Thursday 18 April 2013

‘Hard Luck’ Cafe? Cairo’s debut Islamic coffee-shop allows no gender-mixing


When the D. Cappucino café opened its doors last May it attracted little attention outside of Cairo’s upscale Nasser City neighborhood.
But a political crisis that has polarized Egypt and set liberals and Islamists at loggerheads has suddenly focused nationwide attention on the café, which caters to conservative values.
The café is identical in almost every way to the fashionable western style espresso bars that have become increasingly popular in Egypt over the last decade.
But there are key differences – customers are encouraged to conform to gender segregation, with separate sections for families, single men and single women.
Customers in search of a traditional waterpipe, or sheesha, will be disappointed. There’s no smoking of any kind allowed.
And while most cafes in Egypt sport flatscreen TVs that blare the latest Arab music videos, there is no music in D. Cappucino. Just the hum of conversation and the occasional clatter of typing.
But while the café’s conformity to conservative Islamic values is a respite for some, it has raised alarm bells for others.
A recent article in the liberal ‘Al-Watan’ newspaper published an article about the café, citing it as just more example of an attempt by Egypt’s Islamist led government and their supporters to change the traditionally permissive Egyptian identity. Step by step, liberals fear, Islamists are using their growing weight to implement their vision for Egyptian society.
The owners of D. Cappucino have now become unwilling foils in the highly charged political and cultural tug-of-war that has raged in Egypt ever since the Muslim Brotherhood began to dominate the country’s political transition, first by winning parliamentary elections and then the presidency.

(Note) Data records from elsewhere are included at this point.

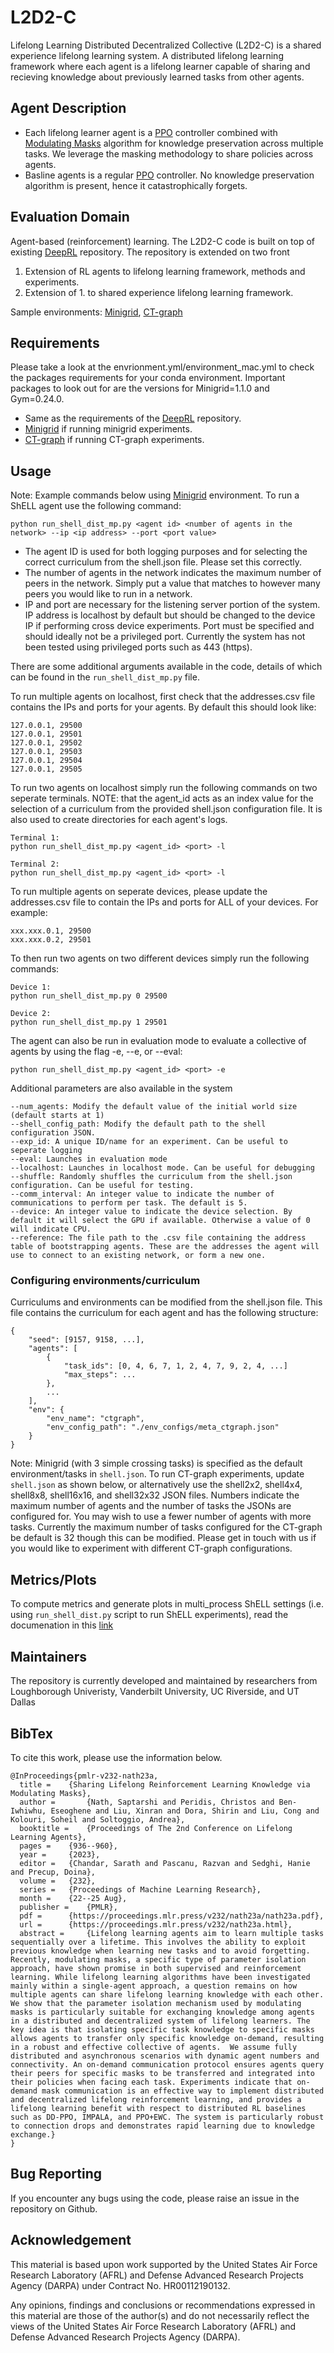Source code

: # L2D2-C
Lifelong Learning Distributed Decentralized Collective (L2D2-C) is a shared experience lifelong learning system.
A distributed lifelong learning framework where each agent is a lifelong learner capable of sharing and recieving knowledge about previously learned tasks from other agents.

## Agent Description
- Each lifelong learner agent is a [PPO](https://arxiv.org/abs/1707.06347) controller combined with [Modulating Masks](https://openreview.net/forum?id=V7tahqGrOq) algorithm for knowledge preservation across multiple tasks. We leverage the masking methodology to share policies across agents.
- Basline agents is a regular [PPO](https://arxiv.org/abs/1707.06347) controller. No knowledge preservation algorithm is present, hence it catastrophically forgets.

## Evaluation Domain
Agent-based (reinforcement) learning. The L2D2-C code is built on top of existing [DeepRL](https://github.com/ShangtongZhang/DeepRL) repository. The repository is extended on two front
1. Extension of RL agents to lifelong learning framework, methods and experiments.
2. Extension of 1. to shared experience lifelong learning framework.

Sample environments: [Minigrid](https://github.com/Farama-Foundation/gym-minigrid), [CT-graph](https://github.com/soltoggio/CT-graph)

## Requirements
Please take a look at the envrionment.yml/environment_mac.yml to check the packages requirements for your conda environment. Important packages to look out for are the versions for Minigrid=1.1.0 and Gym=0.24.0.

- Same as the requirements of the [DeepRL](https://github.com/ShangtongZhang/DeepRL) repository.
- [Minigrid](https://github.com/Farama-Foundation/gym-minigrid) if running minigrid experiments.
- [CT-graph](https://github.com/soltoggio/CT-graph) if running CT-graph experiments.

## Usage
Note: Example commands below using [Minigrid](https://github.com/Farama-Foundation/gym-minigrid) environment.
To run a ShELL agent use the following command:
```
python run_shell_dist_mp.py <agent id> <number of agents in the network> --ip <ip address> --port <port value>
```
- The agent ID is used for both logging purposes and for selecting the correct curriculum from the shell.json file. Please set this correctly.
- The number of agents in the network indicates the maximum number of peers in the network. Simply put a value that matches to however many peers you would like to run in a network.
- IP and port are necessary for the listening server portion of the system. IP address is localhost by default but should be changed to the device IP if performing cross device experiments. Port must be specified and should ideally not be a privileged port. Currently the system has not been tested using privileged ports such as 443 (https).

There are some additional arguments available in the code, details of which can be found in the `run_shell_dist_mp.py` file.


To run multiple agents on localhost, first check that the addresses.csv file contains the IPs and ports for your agents. By default this should look like:

```
127.0.0.1, 29500
127.0.0.1, 29501
127.0.0.1, 29502
127.0.0.1, 29503
127.0.0.1, 29504
127.0.0.1, 29505
```
To run two agents on localhost simply run the following commands on two seperate terminals. NOTE: that the agent_id acts as an index value for the selection of a curriculum from the provided shell.json configuration file. It is also used to create directories for each agent's logs.
```
Terminal 1:
python run_shell_dist_mp.py <agent_id> <port> -l

Terminal 2:
python run_shell_dist_mp.py <agent_id> <port> -l
```

To run multiple agents on seperate devices, please update the addresses.csv file to contain the IPs and ports for ALL of your devices. For example:
```
xxx.xxx.0.1, 29500
xxx.xxx.0.2, 29501
```
To then run two agents on two different devices simply run the following commands:
```
Device 1:
python run_shell_dist_mp.py 0 29500

Device 2:
python run_shell_dist_mp.py 1 29501
```


The agent can also be run in evaluation mode to evaluate a collective of agents by using the flag -e, --e, or --eval:
```
python run_shell_dist_mp.py <agent_id> <port> -e
```


Additional parameters are also available in the system
```
--num_agents: Modify the default value of the initial world size (default starts at 1)
--shell_config_path: Modify the default path to the shell configuration JSON.
--exp_id: A unique ID/name for an experiment. Can be useful to seperate logging
--eval: Launches in evaluation mode
--localhost: Launches in localhost mode. Can be useful for debugging
--shuffle: Randomly shuffles the curriculum from the shell.json configuration. Can be useful for testing.
--comm_interval: An integer value to indicate the number of communications to perform per task. The default is 5.
--device: An integer value to indicate the device selection. By default it will select the GPU if available. Otherwise a value of 0 will indicate CPU.
--reference: The file path to the .csv file containing the address table of bootstrapping agents. These are the addresses the agent will use to connect to an existing network, or form a new one.
```

### Configuring environments/curriculum
Curriculums and environments can be modified from the shell.json file. This file contains the curriculum for each agent and has the following structure:
```
{
    "seed": [9157, 9158, ...],
    "agents": [
        {
            "task_ids": [0, 4, 6, 7, 1, 2, 4, 7, 9, 2, 4, ...]
            "max_steps": ...
        },
        ...
    ],
    "env": {
        "env_name": "ctgraph",
        "env_config_path": "./env_configs/meta_ctgraph.json"
    }
}
```

Note: Minigrid (with 3 simple crossing tasks) is specified as the default environment/tasks in `shell.json`. To run CT-graph experiments, update `shell.json` as shown below, or alternatively use the shell2x2, shell4x4, shell8x8, shell16x16, and shell32x32 JSON files. Numbers indicate the maximum number of agents and the number of tasks the JSONs are configured for. You may wish to use a fewer number of agents with more tasks. Currently the maximum number of tasks configured for the CT-graph be default is 32 though this can be modified. Please get in touch with us if you would like to experiment with different CT-graph configurations.

## Metrics/Plots
To compute metrics and generate plots in multi_process ShELL settings (i.e. using `run_shell_dist.py` script to run ShELL experiments), read the documenation in this [link](README_plots.md)

## Maintainers
The repository is currently developed and maintained by researchers from Loughborough Univeristy, Vanderbilt University, UC Riverside, and UT Dallas

## BibTex
To cite this work, please use the information below.

```
@InProceedings{pmlr-v232-nath23a,
  title = 	 {Sharing Lifelong Reinforcement Learning Knowledge via Modulating Masks},
  author =       {Nath, Saptarshi and Peridis, Christos and Ben-Iwhiwhu, Eseoghene and Liu, Xinran and Dora, Shirin and Liu, Cong and Kolouri, Soheil and Soltoggio, Andrea},
  booktitle = 	 {Proceedings of The 2nd Conference on Lifelong Learning Agents},
  pages = 	 {936--960},
  year = 	 {2023},
  editor = 	 {Chandar, Sarath and Pascanu, Razvan and Sedghi, Hanie and Precup, Doina},
  volume = 	 {232},
  series = 	 {Proceedings of Machine Learning Research},
  month = 	 {22--25 Aug},
  publisher =    {PMLR},
  pdf = 	 {https://proceedings.mlr.press/v232/nath23a/nath23a.pdf},
  url = 	 {https://proceedings.mlr.press/v232/nath23a.html},
  abstract = 	 {Lifelong learning agents aim to learn multiple tasks sequentially over a lifetime. This involves the ability to exploit previous knowledge when learning new tasks and to avoid forgetting. Recently, modulating masks, a specific type of parameter isolation approach, have shown promise in both supervised and reinforcement learning. While lifelong learning algorithms have been investigated mainly within a single-agent approach, a question remains on how multiple agents can share lifelong learning knowledge with each other. We show that the parameter isolation mechanism used by modulating masks is particularly suitable for exchanging knowledge among agents in a distributed and decentralized system of lifelong learners. The key idea is that isolating specific task knowledge to specific masks allows agents to transfer only specific knowledge on-demand, resulting in a robust and effective collective of agents.  We assume fully distributed and asynchronous scenarios with dynamic agent numbers and connectivity. An on-demand communication protocol ensures agents query their peers for specific masks to be transferred and integrated into their policies when facing each task. Experiments indicate that on-demand mask communication is an effective way to implement distributed and decentralized lifelong reinforcement learning, and provides a lifelong learning benefit with respect to distributed RL baselines such as DD-PPO, IMPALA, and PPO+EWC. The system is particularly robust to connection drops and demonstrates rapid learning due to knowledge exchange.}
}
```

## Bug Reporting
If you encounter any bugs using the code, please raise an issue in the repository on Github.

## Acknowledgement
This material is based upon work supported by the United States Air Force Research Laboratory (AFRL) and Defense Advanced Research Projects Agency (DARPA) under Contract No. HR00112190132.

Any opinions, findings and conclusions or recommendations expressed in this material are those of the author(s) and do not necessarily reflect the views of the United States Air Force Research Laboratory (AFRL) and Defense Advanced Research Projects Agency (DARPA).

But customer Mohamed Islam says that he simply feels more at home in the cafe’s conservative setting, which is similar in style to cafés and restaurants in Arab Gulf countries like Saudi Arabia, where Islam used to live.
“We were not able to go to places where single men and women sit together, because people used to look at us with disdain. Some people would ask what brought us to such a place, since the majority of the people who go to such coffee shops say that people with beards and veiled woman are not supposed to chat together in such places or to socialize amongst others,”he said.
The café’s owners deny claims that they are connected in any way to the Muslim Brotherhood, and say that the gender segregation they offer is no more foreign to Egypt than separate subway train cars for women, which is offered on Cairo’s metro service.
Jihad Amin, a journalist, says that labelling D. Cappucino as an ‘Islamist’ café is unfair, and that those scrutinizing it are showing a lack of tolerance.
“I don’t see it as an ‘Islamic café’, but I can say that it is a café for families. I like this idea, that just as there are coffee shops for foreigners, and coffee shops where singles can sit together, there are also some people who don’t like either, so those people have the right to find a suitable place for them to go out. It is so simple – people are living together in one community so there is no reason to accept a certain lifestyle and to reject the other, “she said.
While the café has been a draw for conservative Muslims and women who simply want to avoid being hassled or gawked at, the quiet atmosphere has also attracted businessmen wanting to hold lunchtime meetings without having their conversations drowned out by the latest music video.
Whatever the intentions of D. Cappucino’s owners, the café was certain to make opponents of the country’s ascendant Islamist parties nervous.
The domination of Egypt’s nascent political scene by Islamist parties after the fall of Hosni Mubarak nearly two years ago has unsettled liberals and many religious Egyptians who oppose the imposition of moral and social strictures.
The fight over Egypt’s new Islamist-backed constitution has only sharpened the divide, and street battles between liberal protesters and supporters of the Muslim brotherhood raised the spectre of Egypt’s political divide leading to uncontrollable civil strife.
But that debate is far from the mind of customers like Ahmed Zein.
“We are looking for a certain environment, which is calm, where there is separation, no smoking of cigarettes or waterpipes, and at the same time, we are looking for quality of the services as well. In D. Cappuccino Café they provide us with all of these things, and they provide me with extra privacy and a high quality product, whether food or drink. I don’t see any need to classify it – the description of ‘Café for Islamists’ is untrue, “he said.
So while Egypt’s culture wars continue with no end in sight, customers at the D. Cappucino café are just hoping to be left on the sidelines.